One of these interventions was when I was exposed to coaching for the first time in 2006. Coaching was introduced as a leadership style and management competency. Personally, I subscribed and could relate to the underlying principle of coaching that the focus should be on the individual and then the organisation would get the benefits of a developed, energised and motivated employee. This was when my coaching journey started and I became an internal coach followed by a number of coaching courses which concluded with the MPhil in Management Coaching from USB in 2015.
These development opportunities that I experienced always led me to ponder about small businesses and how they go about this type of development as they are invariably a one-man show or have very few staff. Money and time would also be an obstacle to people development.
When I decided to do my MPhil in Management Coaching and had to decide on a relevant topic to research I was once again triggered by the world of small businesses and the challenges of people development. This steered me to my decision of doing my research on small businesses and the coaching of SMEs.
A personal highlight that I have experienced as a mentor is the graduation of one’s mentee.

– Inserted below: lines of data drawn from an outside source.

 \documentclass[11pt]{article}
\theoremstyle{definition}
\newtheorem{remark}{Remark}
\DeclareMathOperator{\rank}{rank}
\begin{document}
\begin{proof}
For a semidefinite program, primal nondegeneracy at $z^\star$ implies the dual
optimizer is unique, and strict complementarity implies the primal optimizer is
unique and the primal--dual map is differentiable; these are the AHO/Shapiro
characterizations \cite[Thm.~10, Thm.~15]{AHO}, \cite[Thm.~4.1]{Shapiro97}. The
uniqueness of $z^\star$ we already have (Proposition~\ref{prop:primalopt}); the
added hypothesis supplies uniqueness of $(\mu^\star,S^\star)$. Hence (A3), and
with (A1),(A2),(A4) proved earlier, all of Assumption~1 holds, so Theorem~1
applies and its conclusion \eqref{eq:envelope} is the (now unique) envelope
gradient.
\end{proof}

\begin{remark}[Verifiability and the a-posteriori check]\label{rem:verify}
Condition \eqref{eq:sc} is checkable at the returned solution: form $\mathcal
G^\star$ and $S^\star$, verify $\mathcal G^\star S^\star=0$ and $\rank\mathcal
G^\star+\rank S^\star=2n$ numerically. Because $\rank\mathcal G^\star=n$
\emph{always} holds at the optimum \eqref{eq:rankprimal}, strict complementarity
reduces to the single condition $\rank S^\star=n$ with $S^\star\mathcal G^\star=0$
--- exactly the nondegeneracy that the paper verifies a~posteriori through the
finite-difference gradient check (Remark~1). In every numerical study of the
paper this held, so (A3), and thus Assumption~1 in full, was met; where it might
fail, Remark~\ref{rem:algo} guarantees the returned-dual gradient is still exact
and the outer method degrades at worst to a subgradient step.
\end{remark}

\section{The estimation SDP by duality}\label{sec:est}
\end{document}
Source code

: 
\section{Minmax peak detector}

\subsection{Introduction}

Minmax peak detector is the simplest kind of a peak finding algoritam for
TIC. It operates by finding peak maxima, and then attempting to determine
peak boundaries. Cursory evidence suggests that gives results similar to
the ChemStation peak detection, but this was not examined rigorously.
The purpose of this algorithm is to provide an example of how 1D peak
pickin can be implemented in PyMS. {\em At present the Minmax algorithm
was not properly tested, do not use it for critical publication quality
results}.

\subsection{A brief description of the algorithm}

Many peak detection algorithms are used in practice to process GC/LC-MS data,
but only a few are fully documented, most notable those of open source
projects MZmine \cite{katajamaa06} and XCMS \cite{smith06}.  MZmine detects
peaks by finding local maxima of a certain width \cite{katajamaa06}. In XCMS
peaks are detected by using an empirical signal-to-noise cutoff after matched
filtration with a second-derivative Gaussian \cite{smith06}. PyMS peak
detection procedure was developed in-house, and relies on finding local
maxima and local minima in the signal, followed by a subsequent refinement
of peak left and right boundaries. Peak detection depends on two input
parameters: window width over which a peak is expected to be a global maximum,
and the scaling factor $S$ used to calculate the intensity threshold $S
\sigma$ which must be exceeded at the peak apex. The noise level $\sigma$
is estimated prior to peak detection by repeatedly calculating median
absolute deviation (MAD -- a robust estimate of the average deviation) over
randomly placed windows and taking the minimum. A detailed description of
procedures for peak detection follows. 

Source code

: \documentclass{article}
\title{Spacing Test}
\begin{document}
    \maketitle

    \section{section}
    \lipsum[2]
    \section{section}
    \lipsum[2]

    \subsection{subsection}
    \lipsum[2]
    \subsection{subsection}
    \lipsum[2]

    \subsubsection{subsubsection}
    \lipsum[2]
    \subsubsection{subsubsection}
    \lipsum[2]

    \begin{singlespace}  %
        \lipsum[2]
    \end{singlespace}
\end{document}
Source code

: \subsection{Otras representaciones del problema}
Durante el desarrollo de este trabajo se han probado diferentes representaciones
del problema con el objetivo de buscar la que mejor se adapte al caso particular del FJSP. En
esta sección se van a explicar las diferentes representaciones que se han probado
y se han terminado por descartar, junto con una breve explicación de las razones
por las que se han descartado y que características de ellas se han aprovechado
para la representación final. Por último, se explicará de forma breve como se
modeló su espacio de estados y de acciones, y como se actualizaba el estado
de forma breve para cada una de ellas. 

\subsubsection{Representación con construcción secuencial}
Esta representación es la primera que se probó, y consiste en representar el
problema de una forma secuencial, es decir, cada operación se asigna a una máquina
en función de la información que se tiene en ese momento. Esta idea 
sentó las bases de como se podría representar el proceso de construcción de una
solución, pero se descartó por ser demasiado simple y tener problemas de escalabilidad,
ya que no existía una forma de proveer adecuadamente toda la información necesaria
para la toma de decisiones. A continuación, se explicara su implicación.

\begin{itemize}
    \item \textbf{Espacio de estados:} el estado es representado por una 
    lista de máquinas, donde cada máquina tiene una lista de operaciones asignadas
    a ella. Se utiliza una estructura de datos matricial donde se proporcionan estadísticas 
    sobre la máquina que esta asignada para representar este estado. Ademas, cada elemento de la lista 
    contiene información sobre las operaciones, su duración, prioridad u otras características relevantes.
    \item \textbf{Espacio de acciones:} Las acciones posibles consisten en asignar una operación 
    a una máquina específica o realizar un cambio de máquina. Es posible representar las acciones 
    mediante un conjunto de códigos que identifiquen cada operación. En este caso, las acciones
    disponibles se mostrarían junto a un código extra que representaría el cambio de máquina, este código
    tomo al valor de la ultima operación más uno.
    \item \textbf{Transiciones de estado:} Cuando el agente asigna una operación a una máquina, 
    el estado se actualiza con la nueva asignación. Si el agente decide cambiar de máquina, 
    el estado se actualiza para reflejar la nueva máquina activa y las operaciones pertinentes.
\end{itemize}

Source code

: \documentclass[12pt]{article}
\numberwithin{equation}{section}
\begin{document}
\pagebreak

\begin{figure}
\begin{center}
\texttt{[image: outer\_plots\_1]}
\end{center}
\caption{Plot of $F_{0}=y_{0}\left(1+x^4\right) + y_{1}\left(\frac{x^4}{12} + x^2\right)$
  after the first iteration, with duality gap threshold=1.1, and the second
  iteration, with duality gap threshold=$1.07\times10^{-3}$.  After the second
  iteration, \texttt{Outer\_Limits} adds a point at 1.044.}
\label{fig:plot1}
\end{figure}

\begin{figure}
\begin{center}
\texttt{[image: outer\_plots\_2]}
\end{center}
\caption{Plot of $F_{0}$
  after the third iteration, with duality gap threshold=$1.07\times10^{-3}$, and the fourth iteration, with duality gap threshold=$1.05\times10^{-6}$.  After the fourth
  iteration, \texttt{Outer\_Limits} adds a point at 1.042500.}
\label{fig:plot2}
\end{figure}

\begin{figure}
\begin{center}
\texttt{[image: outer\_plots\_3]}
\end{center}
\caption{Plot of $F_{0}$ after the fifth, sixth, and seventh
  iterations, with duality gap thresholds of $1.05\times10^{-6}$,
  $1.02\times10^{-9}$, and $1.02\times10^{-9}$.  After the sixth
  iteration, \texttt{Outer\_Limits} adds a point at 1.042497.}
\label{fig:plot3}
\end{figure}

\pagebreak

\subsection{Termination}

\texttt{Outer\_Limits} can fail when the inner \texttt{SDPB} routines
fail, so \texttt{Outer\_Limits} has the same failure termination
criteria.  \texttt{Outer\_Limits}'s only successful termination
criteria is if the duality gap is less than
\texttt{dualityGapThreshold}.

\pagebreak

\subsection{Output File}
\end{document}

That is when you realise that you have made a lasting contribution to the development of the participant.
– JP Cronje, MPhil in Management Coaching alumnus
The help and guidance from Dr Salome Van Coller-Peter, my supervisor, and Dr Marietjie Theron- Wepener, Head of the Small Business Academy, who encouraged me to do my research on the SBA where mentorship is an integral component, contributes to the development of the participants. The title of my research study was, The contribution of coaching and mentoring to the development of the participants in the Small Business Academy.

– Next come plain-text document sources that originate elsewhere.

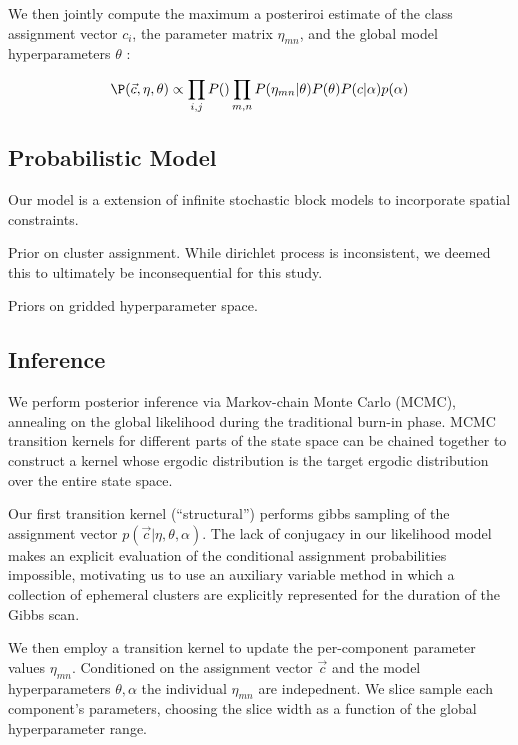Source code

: \documentclass{article}
\begin{document}
We then jointly compute the maximum a posteriroi estimate of the class
assignment vector ${c_i}$, the parameter matrix $\eta_{mn}$, and the
global model hyperparameters $\theta$ :

\begin{equation}
  \P(\vec{c}, \eta, \theta) \propto \prod_{i, j} P() \prod_{m, n} P(\eta_{mn} | \theta)  P(\theta) P(c | \alpha) p(\alpha) 
\end{equation}



\subsection{Probabilistic Model}

Our model is a extension of  infinite stochastic block models \cite{Kemp, other guys} to incorporate spatial constraints. 

Prior on cluster assignment. While dirichlet process is inconsistent, we deemed this to ultimately be inconsequential for this study. 


Priors on gridded hyperparameter space. 


\subsection{Inference} 
We perform posterior inference via Markov-chain Monte Carlo (MCMC),
annealing on the global likelihood during the traditional burn-in
phase. MCMC transition kernels for different parts of the state space
can be chained together to construct a kernel whose ergodic
distribution is the target ergodic distribution over the entire state space. 

Our first transition kernel (``structural'') performs gibbs sampling 
of the assignment vector $p(\vec{c} | \eta, \theta, \alpha)$. 
The lack of conjugacy in our likelihood model makes an explicit 
evaluation of the conditional assignment probabilities impossible, 
motivating us to use an auxiliary variable method \autocite{Neal}
in which a collection of ephemeral clusters are explicitly represented
for the duration of the Gibbs scan. 

We then employ a transition kernel to update the per-component
parameter values $\eta_{mn}$. Conditioned on the assignment vector
$\vec{c}$ and the model hyperparameters $\theta, \alpha$ the 
individual $\eta_{mn}$ are indepednent. We slice sample \autocite{neal}
each component's parameters, choosing the slice width as a function
of the global hyperparameter range. 
\end{document}
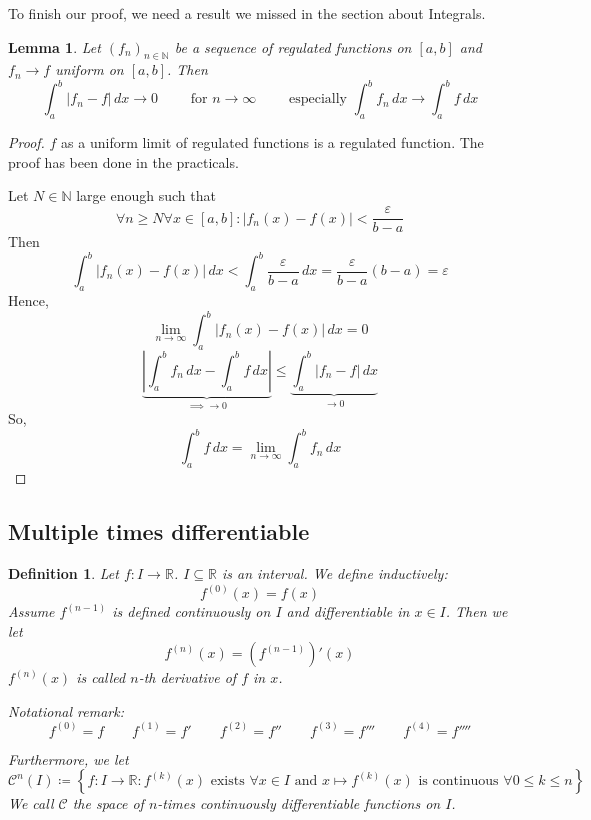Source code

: \documentclass{article}
\newtheorem{definition}{Definition}  \numberwithin{definition}{section}
\newtheorem{lemma}{Lemma}  \numberwithin{lemma}{section}
\newcommand{\set}[1]{\left\{#1\right\}}
\newcommand{\card}[1]{\left|#1\right|}
\begin{document}
To finish our proof, we need a result we missed in the section about Integrals.

\begin{lemma}
  Let $(f_n)_{n \in \mathbb N}$ be a sequence of regulated functions on $[a,b]$ and
  $f_n \to f$ uniform on $[a,b]$. Then
  \[ \int_a^b \card{f_n - f} \, dx \to 0 \qquad \text{ for } n \to \infty \qquad \text{ especially } \int_a^b f_n \, dx \to \int_a^b f \, dx \]
\end{lemma}

\begin{proof}
  $f$ as a uniform limit of regulated functions is a regulated function.
  The proof has been done in the practicals.

  Let $N \in \mathbb N$ large enough such that
  \[ \forall n \geq N \forall x \in [a,b]: \card{f_n(x) - f(x)} < \frac{\varepsilon}{b - a} \]
  Then
  \[ \int_a^b \card{f_n(x) - f(x)} \, dx < \int_a^b \frac{\varepsilon}{b - a} \, dx = \frac{\varepsilon}{b - a} (b - a) = \varepsilon \]
  Hence,
  \[ \lim_{n\to\infty} \int_a^b \card{f_n(x) - f(x)} \, dx = 0 \]
  \[ \underbrace{\card{\int_a^b f_n \, dx - \int_a^b f \, dx}}_{\implies \to 0 } \leq \underbrace{\int_a^b \card{f_n - f} \, dx}_{\to 0} \]
  So,
  \[ \int_a^b f \, dx = \lim_{n\to\infty} \int_a^b f_n \, dx \]
\end{proof}

\subsection{Multiple times differentiable}

\begin{definition} %
  Let $f: I \to \mathbb R$. $I \subseteq \mathbb R$ is an interval.
  We define inductively:
  \[ f^{(0)}(x) = f(x) \]
  Assume $f^{(n-1)}$ is defined continuously on $I$ and differentiable in $x \in I$.
  Then we let
  \[ f^{(n)}(x) = \left(f^{(n-1)}\right)'(x) \]
  $f^{(n)}(x)$ is called $n$-th derivative of $f$ in $x$.
  
  Notational remark:
  \[ f^{(0)} = f \qquad f^{(1)} = f' \qquad f^{(2)} = f'' \qquad f^{(3)} = f''' \qquad f^{(4)} = f'''' \]

  Furthermore, we let
  \[ \mathcal C^n(I) \coloneqq \set{f: I \to \mathbb R: f^{(k)}(x) \text{ exists } \forall x \in I \text{ and } x \mapsto f^{(k)}(x) \text{ is continuous } \forall 0 \leq k \leq n} \]
  We call $\mathcal C$ the space of $n$-times continuously differentiable functions on $I$.
\end{definition}
\end{document}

The literature review during my research further highlighted the unique dynamics and challenges entrepreneurs and small businesses face – particularly in the South African context. The challenges are not only limited to finance but skills and personal development as well.
A highlight and my first introduction to the SBA mentorship programme was the interviews I conducted with mentors and participants from the 2013 and 2014 SBA groups. From the outset I was humbled and inspired by the stories from the mentors and participants. The fact that I interviewed the participants at their respective places of work and ventures further exposed me to the challenges that these entrepreneurs face on a daily basis.

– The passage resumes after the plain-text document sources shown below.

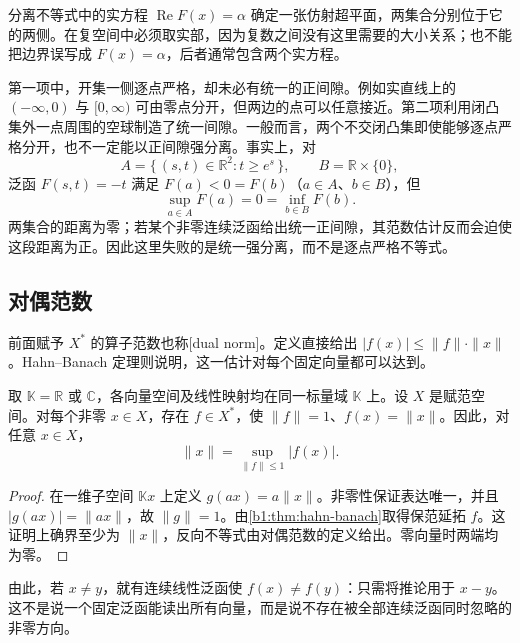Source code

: 分离不等式中的实方程 \(\operatorname{Re}F(x)=\alpha\) 确定一张仿射超平面，两集合分别位于它的两侧。在复空间中必须取实部，因为复数之间没有这里需要的大小关系；也不能把边界误写成 \(F(x)=\alpha\)，后者通常包含两个实方程。

\ProseParagraphBreak

第一项中，开集一侧逐点严格，却未必有统一的正间隙。例如实直线上的 \((-\infty,0)\) 与 \([0,\infty)\) 可由零点分开，但两边的点可以任意接近。第二项利用闭凸集外一点周围的空球制造了统一间隙。一般而言，两个不交闭凸集即使能够逐点严格分开，也不一定能以正间隙强分离。事实上，对
\[
A=\{\,(s,t)\in\mathbb R^2:t\geq e^s\,\},
\qquad B=\mathbb R\times\{0\},
\]
泛函 \(F(s,t)=-t\) 满足 \(F(a)<0=F(b)\)（\(a\in A\)、\(b\in B\)），但
\[
\sup_{a\in A}F(a)=0=\inf_{b\in B}F(b).
\]
两集合的距离为零；若某个非零连续泛函给出统一正间隙，其范数估计反而会迫使这段距离为正。因此这里失败的是统一强分离，而不是逐点严格不等式。

\subsection{对偶范数}
\label{b1:subsec:080204}

前面赋予 \(X^*\) 的算子范数也称[dual norm]。定义直接给出 \(|f(x)|\leq\|f\|\cdot\|x\|\)。Hahn--Banach 定理则说明，这一估计对每个固定向量都可以达到。

\begin{corollary}\label{b1:cor:norming-functional}
取 \(\mathbb K=\mathbb R\) 或 \(\mathbb C\)，各向量空间及线性映射均在同一标量域 \(\mathbb K\) 上。设 \(X\) 是赋范空间。对每个非零 \(x\in X\)，存在 \(f\in X^*\)，使 \(\|f\|=1\)、\(f(x)=\|x\|\)。因此，对任意 \(x\in X\)，
\[
\|x\|=\sup_{\|f\|\leq1}|f(x)|.
\]
\end{corollary}
\begin{proof}
在一维子空间 \(\mathbb Kx\) 上定义 \(g(ax)=a\|x\|\)。非零性保证表达唯一，并且 \(|g(ax)|=\|ax\|\)，故 \(\|g\|=1\)。由\cref{b1:thm:hahn-banach}取得保范延拓 \(f\)。这证明上确界至少为 \(\|x\|\)，反向不等式由对偶范数的定义给出。零向量时两端均为零。
\end{proof}

由此，若 \(x\ne y\)，就有连续线性泛函使 \(f(x)\ne f(y)\)：只需将推论用于 \(x-y\)。这不是说一个固定泛函能读出所有向量，而是说不存在被全部连续泛函同时忽略的非零方向。

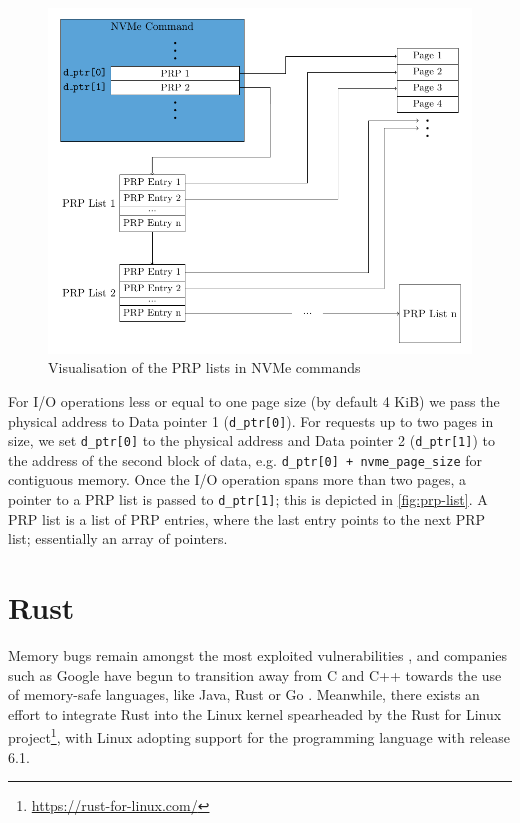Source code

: \begin{figure}
  \centering
    \includegraphics[width=\textwidth]{figures/prp-list}
    \caption{Visualisation of the PRP lists in NVMe commands}
    \label{fig:prp-list}
\end{figure}

For I/O operations less or equal to one page size (by default 4 KiB) we pass the physical address to Data pointer 1 (\texttt{d\_ptr[0]}). For requests up to two pages in size, we set \texttt{d\_ptr[0]} to the physical address and Data pointer 2 (\texttt{d\_ptr[1]}) to the address of the second block of data, e.g. \texttt{d\_ptr[0] + nvme\_page\_size} for contiguous memory. Once the I/O operation spans more than two pages, a pointer to a PRP list is passed to \texttt{d\_ptr[1]}; this is depicted in \autoref{fig:prp-list}. A PRP list is a list of PRP entries, where the last entry points to the next PRP list; essentially an array of pointers.

\section{Rust}
Memory bugs remain amongst the most exploited vulnerabilities \cite{mitre}, and companies such as Google have begun to transition away from C and C++ towards the use of memory-safe languages, like Java, Rust or Go \cite{google}. Meanwhile, there exists an effort to integrate Rust into the Linux kernel spearheaded by the Rust for Linux project\footnote{\url{https://rust-for-linux.com/}}, with Linux adopting support for the programming language with release 6.1.

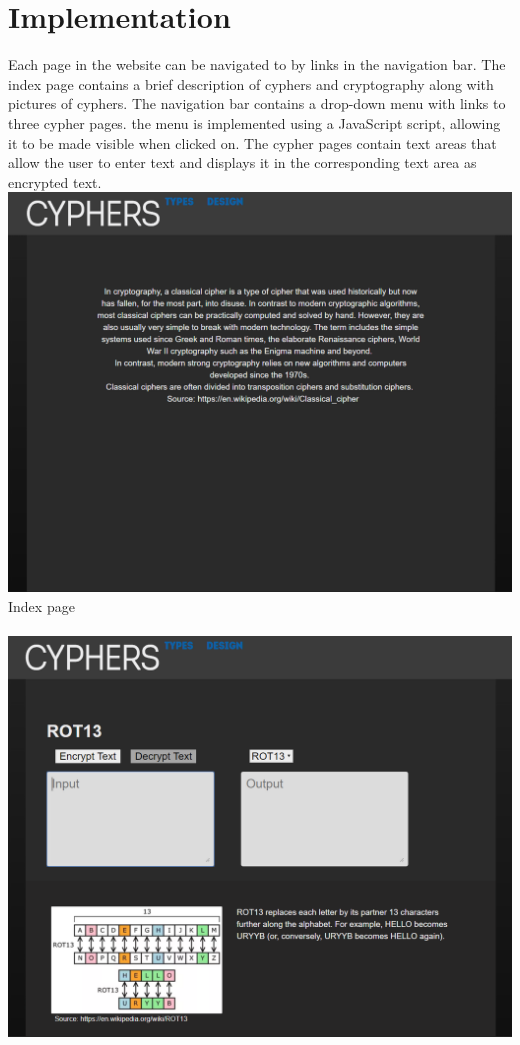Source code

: \documentclass[10pt, a4paper]{article}
\begin{document}
	
	\section{Implementation}
	Each page in the website can be navigated to by links in the navigation bar. The index page contains a brief description of cyphers and cryptography along with pictures of cyphers. \cite{Affine} \cite{ROT13} \cite{Cyphers}
	The navigation bar contains a drop-down menu with links to three cypher pages. the menu is implemented using a JavaScript script, allowing it to be made visible when clicked on. The cypher pages contain text areas that allow the user to enter text and displays it in the corresponding text area as encrypted text.
	\\
	\includegraphics[scale=0.28]{index} 
	Index page
	\\\\
	\includegraphics[scale=0.28]{rot13}
\end{document}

Feedback that continuously stood out during my research interviews with the participants were as follows:
- How incredibly positive they experienced their mentorship.
- Their mentors not only assisted with business skills but in personal development and growth too.
- Many mentioned the fact that they would not have completed the SBA had it not been for the support and guidance of their mentor.
- Most participants are still in regular contact with their mentor.
Feedback from the mentors highlighted the following:
- How much they as mentors learnt from the experience considering that they came from an organized and process-driven corporate environment.
- The exposure to a different environment they received from their mentee was liberating, insightful and educational.
- How rewarding and satisfying it was for them to see their mentee grow not only in their business skills but in their personal development too.
Despite the findings from my research, it was in fact the gratitude and appreciation expressed from the participants about the mentors and the mentorship that stood out for me. This wonderful and fulfilling research experience inspired me to make a difference and therefore I decided to actively become a SBA mentor in 2016. A personal highlight that I have experienced as a mentor is the graduation of one’s mentee/participant. That is when you realise that you have made a lasting contribution to the development of the participant.
I am still involved with the SBA mentorship, but more in a facilitating capacity. Along with Dr Salome van Coller-Peter I am responsible for the recruitment and training of the mentors as well as the mentee training in the Western and Eastern Cape. We have also made a few refinements of the SBA which have been implemented with great success to improve the mentorship even more. We strive to continually refine and improve the mentorship programme.